- _WORK INSTRUCTIONS_
Output exactly the lines below, starting with the line that has "[a bug in the" and going on through the line that has "the Actor implementation runs as if it is working", both included, and no other lines.

Stored data entries
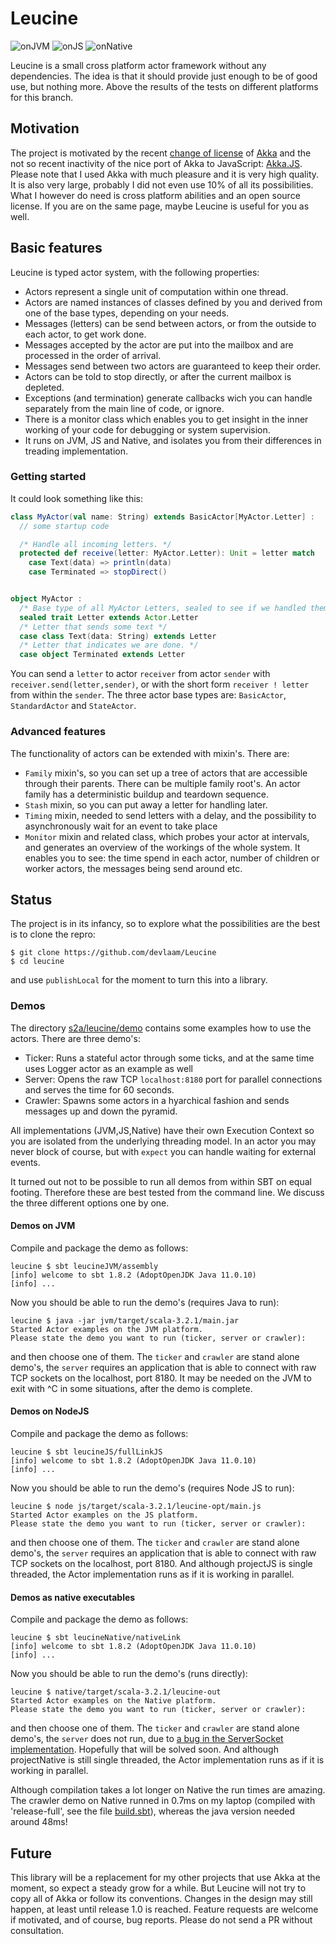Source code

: # Leucine
![onJVM](https://github.com/devlaam/Leucine/actions/workflows/onJVM.yml/badge.svg?event=push)
![onJS](https://github.com/devlaam/Leucine/actions/workflows/onJS.yml/badge.svg?event=push)
![onNative](https://github.com/devlaam/Leucine/actions/workflows/onNative.yml/badge.svg?event=push)

Leucine is a small cross platform actor framework without any dependencies. The idea is that it should provide just enough
to be of good use, but nothing more. Above the results of the tests on different platforms for this branch.

## Motivation
The project is motivated by the recent [change of license](https://www.lightbend.com/akka/license-faq) of [Akka](https://akka.io) and the
not so recent inactivity of the nice port of Akka to JavaScript: [Akka.JS](https://github.com/akka-js/akka.js).
Please note that I used Akka with much pleasure and it is very high quality. It is also very large, probably I did not even use 10% of all its
possibilities. What I however do need  is cross platform abilities and an open source license. If you are on the same page, maybe
Leucine is useful for you as well.


## Basic features
Leucine is typed actor system, with the following properties:
* Actors represent a single unit of computation within one thread.
* Actors are named instances of classes defined by you and derived from one of the base types, depending on your needs.
* Messages (letters) can be send between actors, or from the outside to each actor, to get work done.
* Messages accepted by the actor are put into the mailbox and are processed in the order of arrival.
* Messages send between two actors are guaranteed to keep their order.
* Actors can be told to stop directly, or after the current mailbox is depleted.
* Exceptions (and termination) generate callbacks wich you can handle separately from the main line of code, or ignore.
* There is a monitor class which enables you to get insight in the inner working of your code for debugging or system supervision.
* It runs on JVM, JS and Native, and isolates you from their differences in treading implementation.

### Getting started
It could look something like this:
```Scala
class MyActor(val name: String) extends BasicActor[MyActor.Letter] :
  // some startup code

  /* Handle all incoming letters. */
  protected def receive(letter: MyActor.Letter): Unit = letter match
    case Text(data) => println(data)
    case Terminated => stopDirect()


object MyActor :
  /* Base type of all MyActor Letters, sealed to see if we handled them all. */
  sealed trait Letter extends Actor.Letter
  /* Letter that sends some text */
  case class Text(data: String) extends Letter
  /* Letter that indicates we are done. */
  case object Terminated extends Letter
```
You can send a `letter` to actor `receiver` from actor `sender` with `receiver.send(letter,sender)`, or with the
short form `receiver ! letter` from within the `sender`. The three actor base types are: `BasicActor`, `StandardActor` and `StateActor`.

### Advanced features
The functionality of actors can be extended with mixin's. There are:
* `Family` mixin's, so you can set up a tree of actors that are accessible through their parents. There can be multiple family root's. An actor family has a
deterministic buildup and teardown sequence.
* `Stash` mixin, so you can put away a letter for handling later.
* `Timing` mixin, needed to send letters with a delay, and the possibility to asynchronously wait for an event to take place
* `Monitor` mixin and related class, which probes your actor at intervals, and generates an overview of the workings of the whole system. It enables you to see: the time spend in each actor, number of children or worker actors, the messages being send around etc.

## Status
The project is in its infancy, so to explore what the possibilities are the best is to clone the repro:
```
$ git clone https://github.com/devlaam/Leucine
$ cd leucine
```
and use `publishLocal` for the moment to turn this into a library.

### Demos
The directory [s2a/leucine/demo](https://github.com/devlaam/Leucine/tree/develop/shared/src/main/scala/s2a/leucine/demo) contains some examples how to use the actors.
There are three demo's:
* Ticker: Runs a stateful actor through some ticks, and at the same time uses Logger actor as an example as well
* Server: Opens the raw TCP `localhost:8180` port for parallel connections and serves the time for 60 seconds.
* Crawler: Spawns some actors in a hyarchical fashion and sends messages up and down the pyramid.

All implementations (JVM,JS,Native) have their own Execution Context so you are isolated from the underlying threading model.
In an actor you may never block of course, but with `expect` you can handle waiting for external events.

It turned out not to be possible to run all demos from within SBT on equal footing.
Therefore these are best tested from the command line. We discuss the three different options one by one.

#### Demos on JVM
Compile and package the demo as follows:
```
leucine $ sbt leucineJVM/assembly
[info] welcome to sbt 1.8.2 (AdoptOpenJDK Java 11.0.10)
[info] ...
```
Now you should be able to run the demo's (requires Java to run):
```
leucine $ java -jar jvm/target/scala-3.2.1/main.jar
Started Actor examples on the JVM platform.
Please state the demo you want to run (ticker, server or crawler):
```
and then choose one of them. The `ticker` and `crawler` are stand alone demo's, the `server` requires an application
that is able to connect with raw TCP sockets on the localhost, port 8180.
It may be needed on the JVM to exit with ^C in some situations, after the demo is complete.

#### Demos on NodeJS

Compile and package the demo as follows:
```
leucine $ sbt leucineJS/fullLinkJS
[info] welcome to sbt 1.8.2 (AdoptOpenJDK Java 11.0.10)
[info] ...
```
Now you should be able to run the demo's (requires Node JS to run):
```
leucine $ node js/target/scala-3.2.1/leucine-opt/main.js
Started Actor examples on the JS platform.
Please state the demo you want to run (ticker, server or crawler):
```
and then choose one of them. The `ticker` and `crawler` are stand alone demo's, the `server` requires an application
that is able to connect with raw TCP sockets on the localhost, port 8180.
And although projectJS is single threaded, the Actor implementation runs as if it is
working in parallel.

#### Demos as native executables
Compile and package the demo as follows:
```
leucine $ sbt leucineNative/nativeLink
[info] welcome to sbt 1.8.2 (AdoptOpenJDK Java 11.0.10)
[info] ...
```
Now you should be able to run the demo's (runs directly):
```
leucine $ native/target/scala-3.2.1/leucine-out
Started Actor examples on the Native platform.
Please state the demo you want to run (ticker, server or crawler):
```
and then choose one of them.  The `ticker` and `crawler` are stand alone demo's, the `server`  does not run, due to
[a bug in the ServerSocket implementation](https://github.com/scala-native/scala-native/issues/3131).
Hopefully that will be solved soon.
And although projectNative is still single threaded,
the Actor implementation runs as if it is working in parallel.

Although compilation takes a lot longer on Native the run times are amazing.
The crawler demo on Native runned in 0.7ms on my laptop (compiled with 'release-full', see the file
[build.sbt](https://github.com/devlaam/Leucine/blob/develop/build.sbt)),
whereas the java version needed around 48ms!

## Future
This library will be a replacement for my other projects that use Akka at the moment, so expect a steady grow
for a while. But Leucine will not try to copy all of Akka or follow its conventions. Changes in the design may
still happen, at least until release 1.0 is reached.
Feature requests are welcome if motivated, and of course, bug reports. Please do not send a PR without consultation.


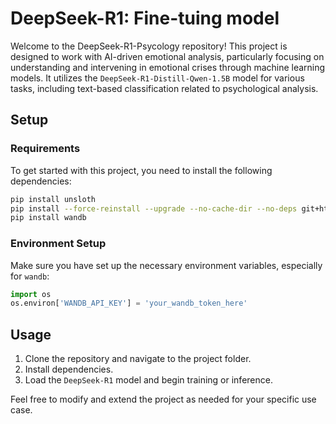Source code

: # DeepSeek-R1: Fine-tuing model 

Welcome to the DeepSeek-R1-Psycology repository! This project is designed to work with AI-driven emotional analysis, particularly focusing on understanding and intervening in emotional crises through machine learning models. It utilizes the `DeepSeek-R1-Distill-Qwen-1.5B` model for various tasks, including text-based classification related to psychological analysis.

## Setup

### Requirements

To get started with this project, you need to install the following dependencies:

```bash
pip install unsloth
pip install --force-reinstall --upgrade --no-cache-dir --no-deps git+https://github.com/unslothai/unsloth.git
pip install wandb
```

### Environment Setup

Make sure you have set up the necessary environment variables, especially for `wandb`:

```python
import os
os.environ['WANDB_API_KEY'] = 'your_wandb_token_here'
```

## Usage

1. Clone the repository and navigate to the project folder.
2. Install dependencies.
3. Load the `DeepSeek-R1` model and begin training or inference.

Feel free to modify and extend the project as needed for your specific use case.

- _TASK OUTPUT_
[a bug in the ServerSocket implementation](https://github.com/scala-native/scala-native/issues/3131).
Hopefully that will be solved soon.
And although projectNative is still single threaded,
the Actor implementation runs as if it is working in parallel.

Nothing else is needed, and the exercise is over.